Task objective
Please filter the entries for the word "Tspn" and copy every line that has it.

Collected data:

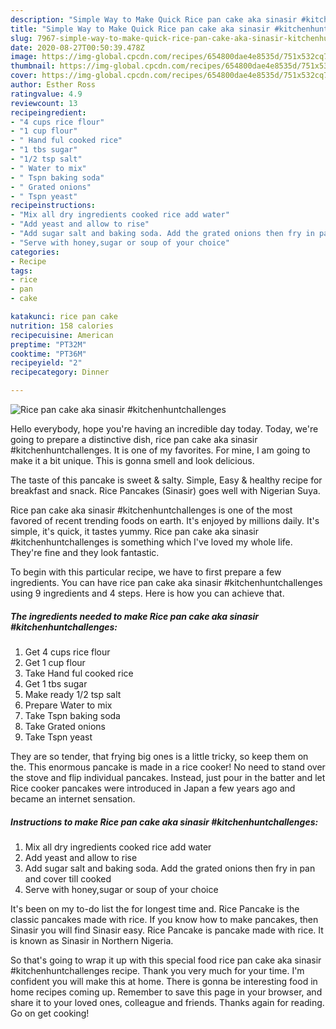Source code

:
 ```yaml
---
description: "Simple Way to Make Quick Rice pan cake aka sinasir #kitchenhuntchallenges"
title: "Simple Way to Make Quick Rice pan cake aka sinasir #kitchenhuntchallenges"
slug: 7967-simple-way-to-make-quick-rice-pan-cake-aka-sinasir-kitchenhuntchallenges
date: 2020-08-27T00:50:39.478Z
image: https://img-global.cpcdn.com/recipes/654800dae4e8535d/751x532cq70/rice-pan-cake-aka-sinasir-kitchenhuntchallenges-recipe-main-photo.jpg
thumbnail: https://img-global.cpcdn.com/recipes/654800dae4e8535d/751x532cq70/rice-pan-cake-aka-sinasir-kitchenhuntchallenges-recipe-main-photo.jpg
cover: https://img-global.cpcdn.com/recipes/654800dae4e8535d/751x532cq70/rice-pan-cake-aka-sinasir-kitchenhuntchallenges-recipe-main-photo.jpg
author: Esther Ross
ratingvalue: 4.9
reviewcount: 13
recipeingredient:
- "4 cups rice flour"
- "1 cup flour"
- " Hand ful cooked rice"
- "1 tbs sugar"
- "1/2 tsp salt"
- " Water to mix"
- " Tspn baking soda"
- " Grated onions"
- " Tspn yeast"
recipeinstructions:
- "Mix all dry ingredients cooked rice add water"
- "Add yeast and allow to rise"
- "Add sugar salt and baking soda. Add the grated onions then fry in pan and cover till cooked"
- "Serve with honey,sugar or soup of your choice"
categories:
- Recipe
tags:
- rice
- pan
- cake

katakunci: rice pan cake 
nutrition: 158 calories
recipecuisine: American
preptime: "PT32M"
cooktime: "PT36M"
recipeyield: "2"
recipecategory: Dinner

---
```



![Rice pan cake aka sinasir #kitchenhuntchallenges](https://img-global.cpcdn.com/recipes/654800dae4e8535d/751x532cq70/rice-pan-cake-aka-sinasir-kitchenhuntchallenges-recipe-main-photo.jpg)

Hello everybody, hope you're having an incredible day today. Today, we're going to prepare a distinctive dish, rice pan cake aka sinasir #kitchenhuntchallenges. It is one of my favorites. For mine, I am going to make it a bit unique. This is gonna smell and look delicious.

The taste of this pancake is sweet &amp; salty. Simple, Easy &amp; healthy recipe for breakfast and snack. Rice Pancakes (Sinasir) goes well with Nigerian Suya.

Rice pan cake aka sinasir #kitchenhuntchallenges is one of the most favored of recent trending foods on earth. It's enjoyed by millions daily. It's simple, it's quick, it tastes yummy. Rice pan cake aka sinasir #kitchenhuntchallenges is something which I've loved my whole life. They're fine and they look fantastic.


To begin with this particular recipe, we have to first prepare a few ingredients. You can have rice pan cake aka sinasir #kitchenhuntchallenges using 9 ingredients and 4 steps. Here is how you can achieve that.

<!--inarticleads1-->

##### The ingredients needed to make Rice pan cake aka sinasir #kitchenhuntchallenges:

1. Get 4 cups rice flour
1. Get 1 cup flour
1. Take  Hand ful cooked rice
1. Get 1 tbs sugar
1. Make ready 1/2 tsp salt
1. Prepare  Water to mix
1. Take  Tspn baking soda
1. Take  Grated onions
1. Take  Tspn yeast


They are so tender, that frying big ones is a little tricky, so keep them on the. This enormous pancake is made in a rice cooker! No need to stand over the stove and flip individual pancakes. Instead, just pour in the batter and let Rice cooker pancakes were introduced in Japan a few years ago and became an internet sensation. 

<!--inarticleads2-->

##### Instructions to make Rice pan cake aka sinasir #kitchenhuntchallenges:

1. Mix all dry ingredients cooked rice add water
1. Add yeast and allow to rise
1. Add sugar salt and baking soda. Add the grated onions then fry in pan and cover till cooked
1. Serve with honey,sugar or soup of your choice


It&#39;s been on my to-do list the for longest time and. Rice Pancake is the classic pancakes made with rice. If you know how to make pancakes, then Sinasir you will find Sinasir easy. Rice Pancake is pancake made with rice. It is known as Sinasir in Northern Nigeria. 

So that's going to wrap it up with this special food rice pan cake aka sinasir #kitchenhuntchallenges recipe. Thank you very much for your time. I'm confident you will make this at home. There is gonna be interesting food in home recipes coming up. Remember to save this page in your browser, and share it to your loved ones, colleague and friends. Thanks again for reading. Go on get cooking!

Written response
- " Tspn baking soda"
- " Tspn yeast"
1. Take  Tspn baking soda
1. Take  Tspn yeast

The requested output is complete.